TASK INSTRUCTIONS:
Determine how many lines in the entries below contain "wird", and output only that number.

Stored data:
____________________
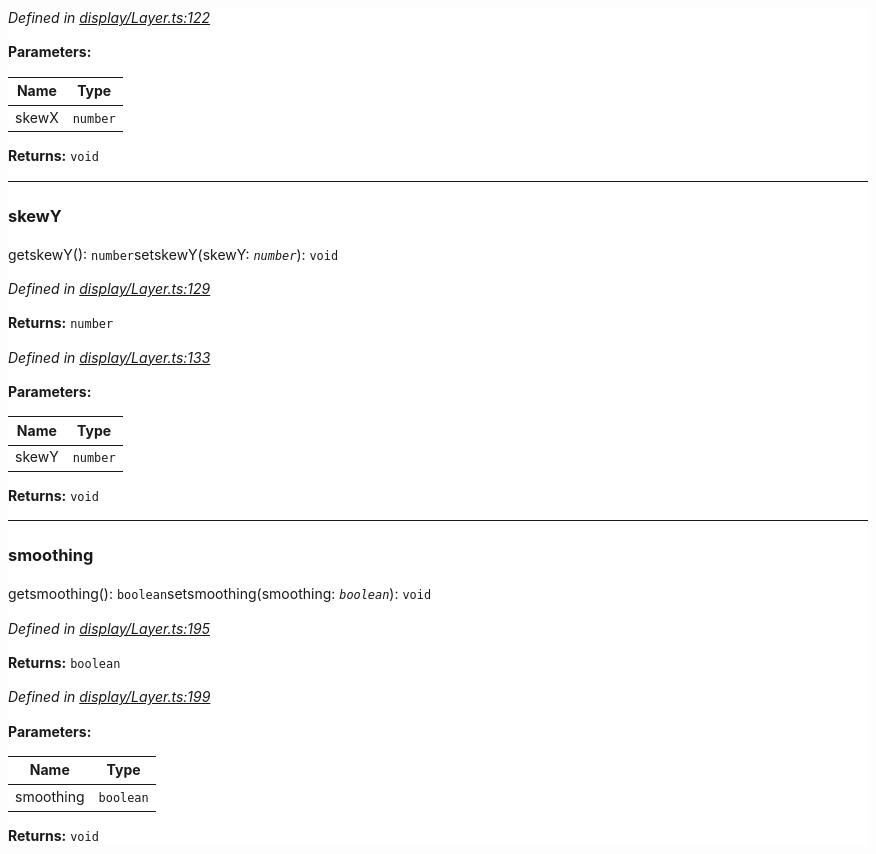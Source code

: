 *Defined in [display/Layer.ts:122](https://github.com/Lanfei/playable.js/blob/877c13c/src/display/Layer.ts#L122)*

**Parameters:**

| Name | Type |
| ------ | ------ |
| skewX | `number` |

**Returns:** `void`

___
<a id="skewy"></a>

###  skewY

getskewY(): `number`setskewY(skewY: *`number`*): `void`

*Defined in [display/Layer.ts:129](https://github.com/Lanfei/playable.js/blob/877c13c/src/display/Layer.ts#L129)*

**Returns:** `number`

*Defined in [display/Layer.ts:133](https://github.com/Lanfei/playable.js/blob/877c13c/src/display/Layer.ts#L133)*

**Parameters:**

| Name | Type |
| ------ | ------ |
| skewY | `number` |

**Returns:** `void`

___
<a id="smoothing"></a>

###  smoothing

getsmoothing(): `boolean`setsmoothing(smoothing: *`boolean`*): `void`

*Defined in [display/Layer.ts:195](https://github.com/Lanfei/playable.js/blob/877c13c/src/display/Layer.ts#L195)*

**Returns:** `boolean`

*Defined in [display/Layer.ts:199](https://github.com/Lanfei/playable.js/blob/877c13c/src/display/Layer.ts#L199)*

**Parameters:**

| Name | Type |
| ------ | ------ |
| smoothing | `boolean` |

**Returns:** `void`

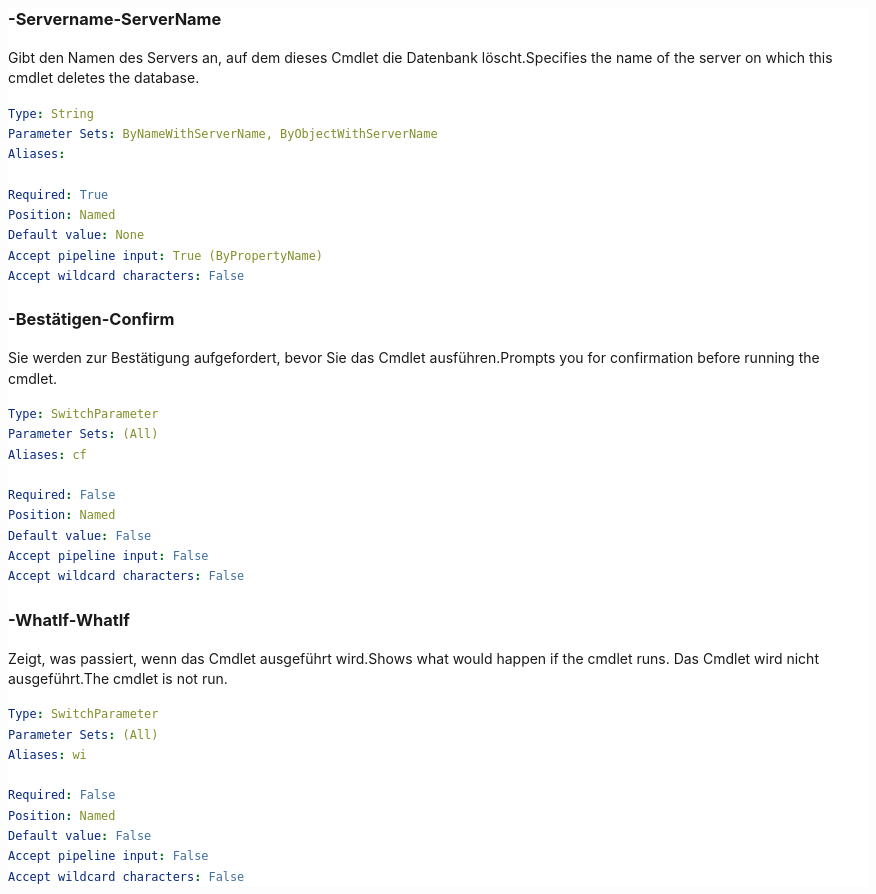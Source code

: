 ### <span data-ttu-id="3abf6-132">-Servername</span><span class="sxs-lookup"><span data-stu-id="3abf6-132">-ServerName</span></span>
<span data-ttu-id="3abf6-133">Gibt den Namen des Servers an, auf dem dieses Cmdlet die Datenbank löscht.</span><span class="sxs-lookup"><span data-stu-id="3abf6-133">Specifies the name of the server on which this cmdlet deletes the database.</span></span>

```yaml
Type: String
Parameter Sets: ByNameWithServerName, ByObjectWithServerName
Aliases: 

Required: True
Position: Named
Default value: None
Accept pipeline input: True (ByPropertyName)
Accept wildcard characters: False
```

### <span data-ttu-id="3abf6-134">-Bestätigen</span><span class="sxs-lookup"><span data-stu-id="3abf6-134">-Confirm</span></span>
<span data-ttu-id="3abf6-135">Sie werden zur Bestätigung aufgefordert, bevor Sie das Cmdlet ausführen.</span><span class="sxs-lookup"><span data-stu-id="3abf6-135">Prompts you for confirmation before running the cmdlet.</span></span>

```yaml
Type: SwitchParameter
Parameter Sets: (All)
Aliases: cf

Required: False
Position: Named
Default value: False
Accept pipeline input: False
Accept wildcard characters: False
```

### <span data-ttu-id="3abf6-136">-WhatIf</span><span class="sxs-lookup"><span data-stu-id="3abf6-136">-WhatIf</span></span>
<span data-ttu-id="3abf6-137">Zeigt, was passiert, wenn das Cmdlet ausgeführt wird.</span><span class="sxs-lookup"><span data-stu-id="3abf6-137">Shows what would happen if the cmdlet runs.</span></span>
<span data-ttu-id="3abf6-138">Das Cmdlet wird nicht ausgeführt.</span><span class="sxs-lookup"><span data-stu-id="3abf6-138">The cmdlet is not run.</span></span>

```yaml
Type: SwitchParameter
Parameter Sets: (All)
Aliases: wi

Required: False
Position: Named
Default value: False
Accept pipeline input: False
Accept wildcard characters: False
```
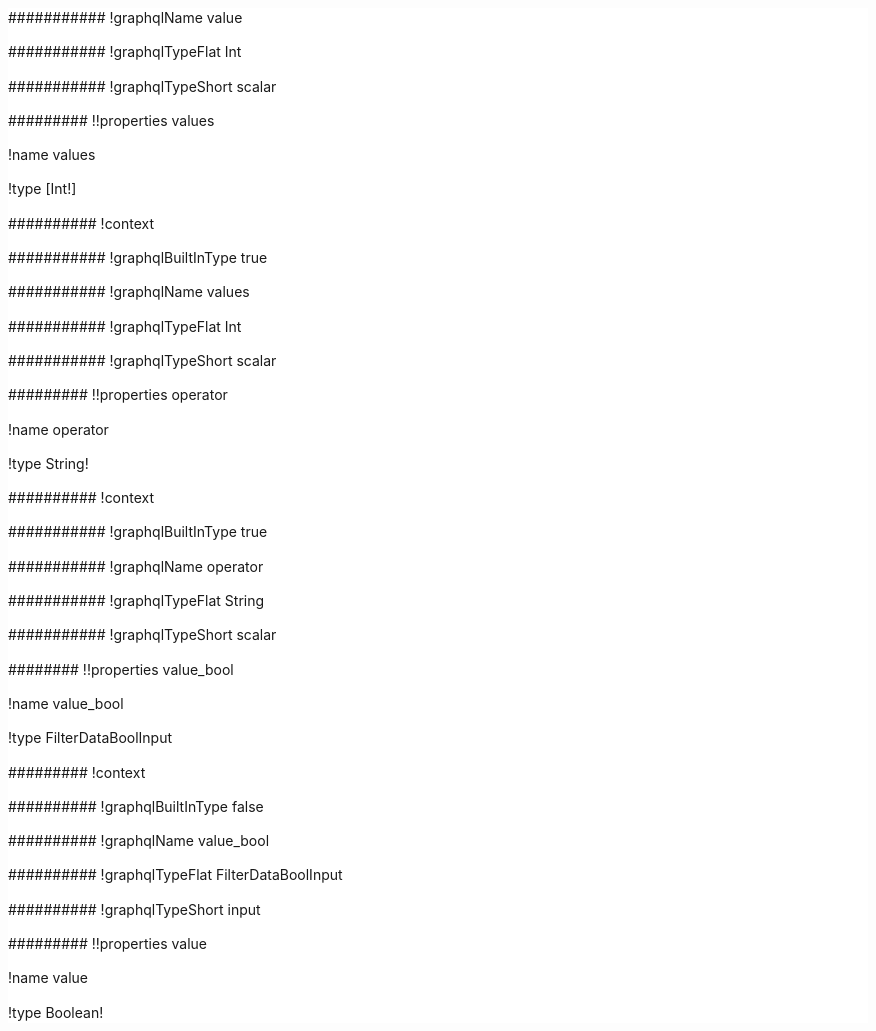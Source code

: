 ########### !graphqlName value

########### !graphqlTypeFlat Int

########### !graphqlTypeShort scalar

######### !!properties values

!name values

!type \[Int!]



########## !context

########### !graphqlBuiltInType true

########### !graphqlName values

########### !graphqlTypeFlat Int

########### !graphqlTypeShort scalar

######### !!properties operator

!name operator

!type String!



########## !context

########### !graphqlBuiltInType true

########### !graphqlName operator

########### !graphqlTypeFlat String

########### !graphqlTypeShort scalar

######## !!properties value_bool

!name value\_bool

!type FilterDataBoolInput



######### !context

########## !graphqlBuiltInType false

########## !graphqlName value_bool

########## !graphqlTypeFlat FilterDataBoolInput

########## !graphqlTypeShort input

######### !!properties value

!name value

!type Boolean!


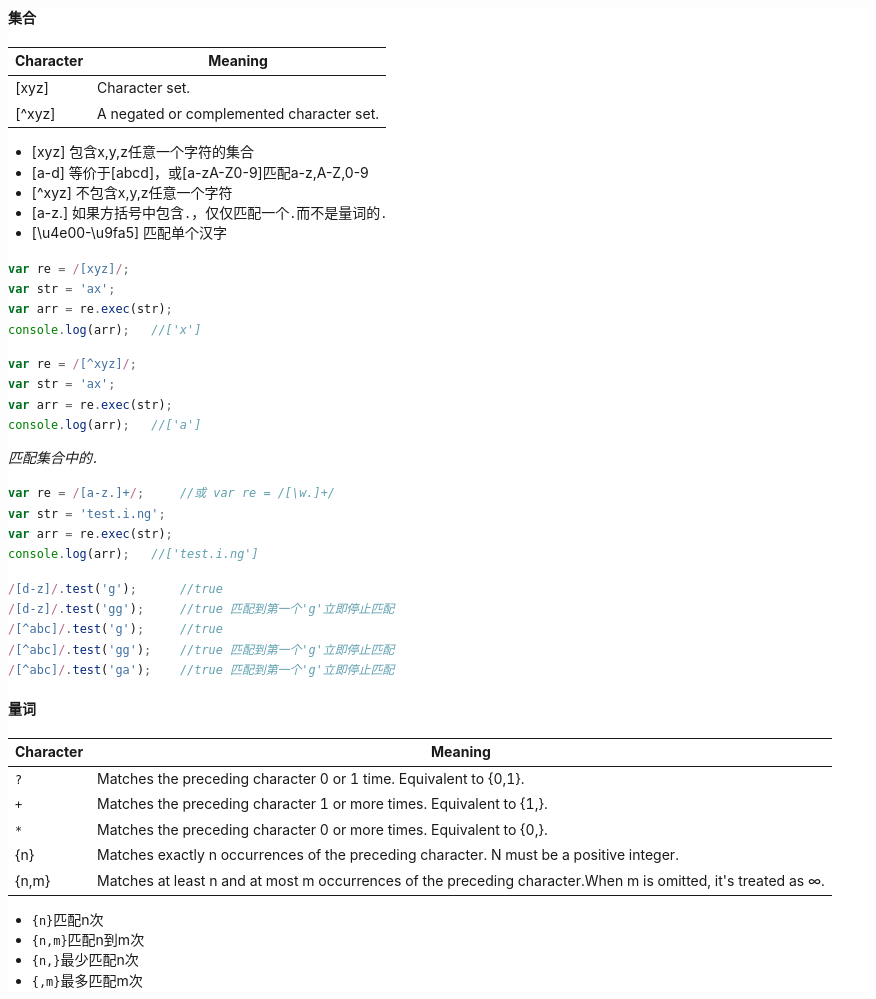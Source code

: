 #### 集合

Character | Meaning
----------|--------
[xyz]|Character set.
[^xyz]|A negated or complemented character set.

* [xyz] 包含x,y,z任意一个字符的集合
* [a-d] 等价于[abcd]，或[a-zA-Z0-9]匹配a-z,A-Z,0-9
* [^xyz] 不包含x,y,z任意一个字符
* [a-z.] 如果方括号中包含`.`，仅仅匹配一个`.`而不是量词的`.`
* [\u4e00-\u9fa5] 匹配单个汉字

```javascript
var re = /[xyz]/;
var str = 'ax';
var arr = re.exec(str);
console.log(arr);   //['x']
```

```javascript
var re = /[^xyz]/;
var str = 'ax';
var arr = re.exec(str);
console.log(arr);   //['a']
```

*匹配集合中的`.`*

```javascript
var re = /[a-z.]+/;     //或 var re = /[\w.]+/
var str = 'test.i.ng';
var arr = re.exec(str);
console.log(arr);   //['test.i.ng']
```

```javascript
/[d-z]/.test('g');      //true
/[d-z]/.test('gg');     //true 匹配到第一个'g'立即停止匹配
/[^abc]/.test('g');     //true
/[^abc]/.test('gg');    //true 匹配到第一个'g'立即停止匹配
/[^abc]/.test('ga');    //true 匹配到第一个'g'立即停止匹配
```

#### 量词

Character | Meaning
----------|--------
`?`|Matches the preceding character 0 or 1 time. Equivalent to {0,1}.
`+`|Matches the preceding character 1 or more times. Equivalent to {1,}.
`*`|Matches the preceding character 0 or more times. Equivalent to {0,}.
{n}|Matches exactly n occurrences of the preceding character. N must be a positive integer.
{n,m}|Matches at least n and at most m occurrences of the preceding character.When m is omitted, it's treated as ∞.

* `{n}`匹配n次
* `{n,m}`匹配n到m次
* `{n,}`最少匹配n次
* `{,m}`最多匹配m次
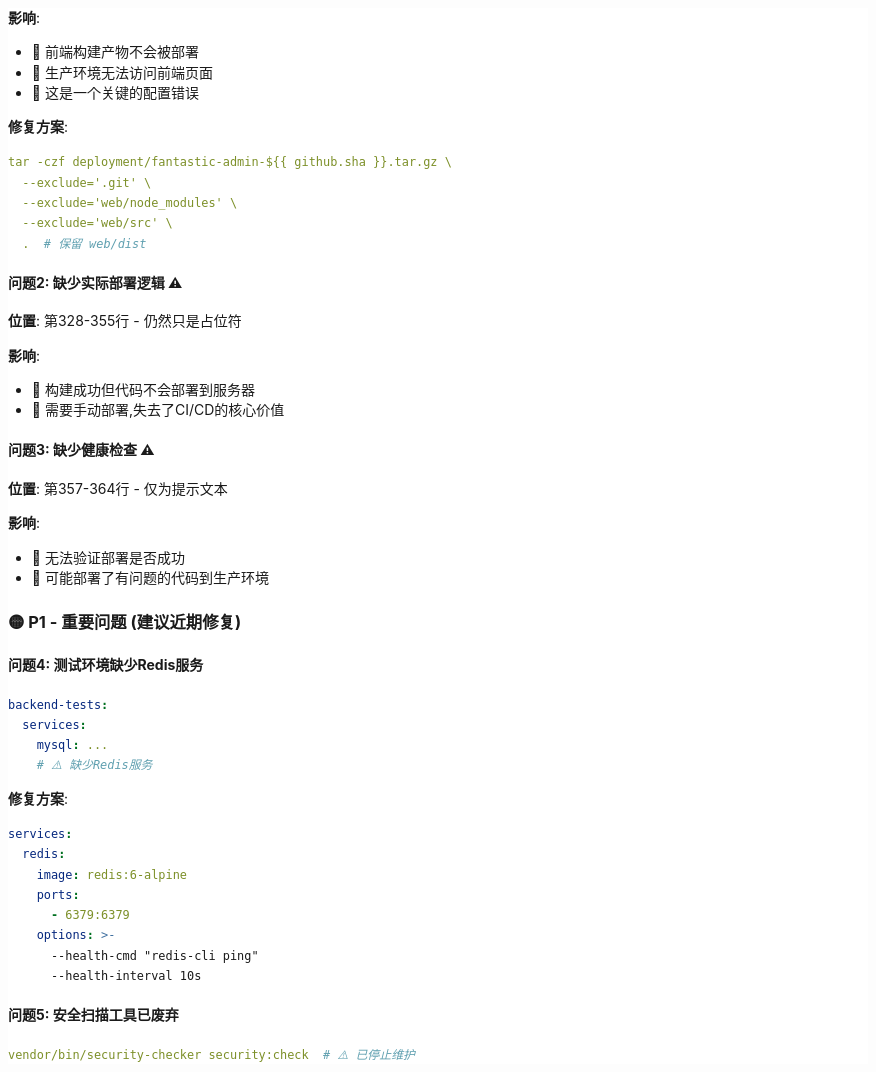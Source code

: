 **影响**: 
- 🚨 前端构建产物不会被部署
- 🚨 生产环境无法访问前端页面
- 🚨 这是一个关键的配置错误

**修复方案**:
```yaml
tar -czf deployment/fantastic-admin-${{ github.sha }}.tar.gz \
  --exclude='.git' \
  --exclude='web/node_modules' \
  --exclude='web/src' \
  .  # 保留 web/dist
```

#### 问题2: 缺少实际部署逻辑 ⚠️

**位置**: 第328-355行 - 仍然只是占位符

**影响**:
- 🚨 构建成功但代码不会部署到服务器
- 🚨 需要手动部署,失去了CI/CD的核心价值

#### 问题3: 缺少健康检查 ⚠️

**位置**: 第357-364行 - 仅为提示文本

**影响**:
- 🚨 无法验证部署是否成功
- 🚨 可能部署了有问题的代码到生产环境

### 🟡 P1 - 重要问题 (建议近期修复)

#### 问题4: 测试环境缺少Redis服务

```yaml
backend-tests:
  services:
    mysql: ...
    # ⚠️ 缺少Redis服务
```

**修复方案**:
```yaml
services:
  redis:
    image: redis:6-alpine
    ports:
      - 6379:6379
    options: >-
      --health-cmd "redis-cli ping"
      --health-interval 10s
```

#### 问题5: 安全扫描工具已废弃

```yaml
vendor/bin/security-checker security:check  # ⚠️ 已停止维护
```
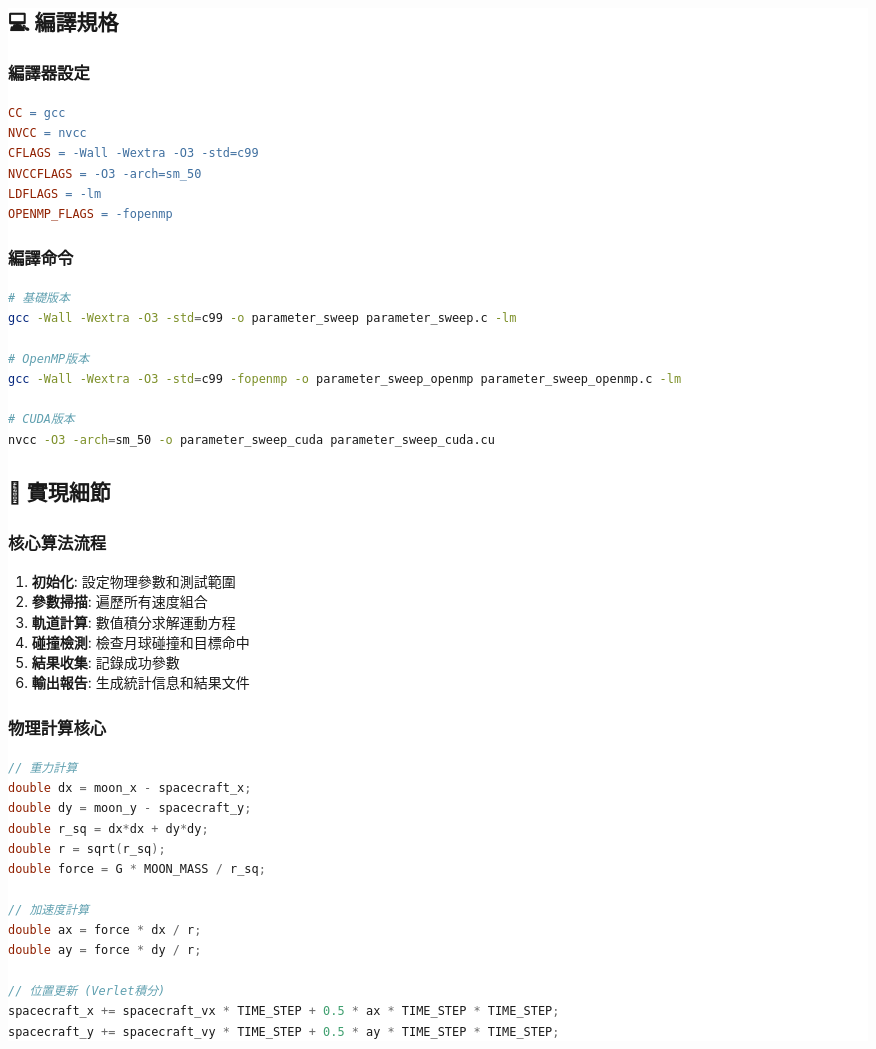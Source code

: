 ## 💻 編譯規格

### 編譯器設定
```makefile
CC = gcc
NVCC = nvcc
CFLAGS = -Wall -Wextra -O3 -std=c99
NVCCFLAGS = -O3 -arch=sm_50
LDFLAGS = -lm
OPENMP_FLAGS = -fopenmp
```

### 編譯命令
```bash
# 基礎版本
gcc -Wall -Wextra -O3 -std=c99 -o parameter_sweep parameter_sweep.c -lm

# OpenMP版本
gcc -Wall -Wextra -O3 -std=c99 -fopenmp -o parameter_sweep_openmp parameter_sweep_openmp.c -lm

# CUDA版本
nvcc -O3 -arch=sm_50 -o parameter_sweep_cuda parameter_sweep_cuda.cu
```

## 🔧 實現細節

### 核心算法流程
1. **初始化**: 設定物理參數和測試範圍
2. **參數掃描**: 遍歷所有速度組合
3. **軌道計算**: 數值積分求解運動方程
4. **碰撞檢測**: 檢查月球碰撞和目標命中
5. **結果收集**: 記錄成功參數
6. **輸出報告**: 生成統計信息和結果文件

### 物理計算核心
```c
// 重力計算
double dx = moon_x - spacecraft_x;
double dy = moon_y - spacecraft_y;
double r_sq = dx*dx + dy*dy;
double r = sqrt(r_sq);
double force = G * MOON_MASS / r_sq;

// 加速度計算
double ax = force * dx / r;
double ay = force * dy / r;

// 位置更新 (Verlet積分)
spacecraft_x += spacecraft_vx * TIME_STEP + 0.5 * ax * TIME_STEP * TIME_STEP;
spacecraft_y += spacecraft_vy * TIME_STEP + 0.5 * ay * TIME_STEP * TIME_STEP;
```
____________________
SOLUTION:
2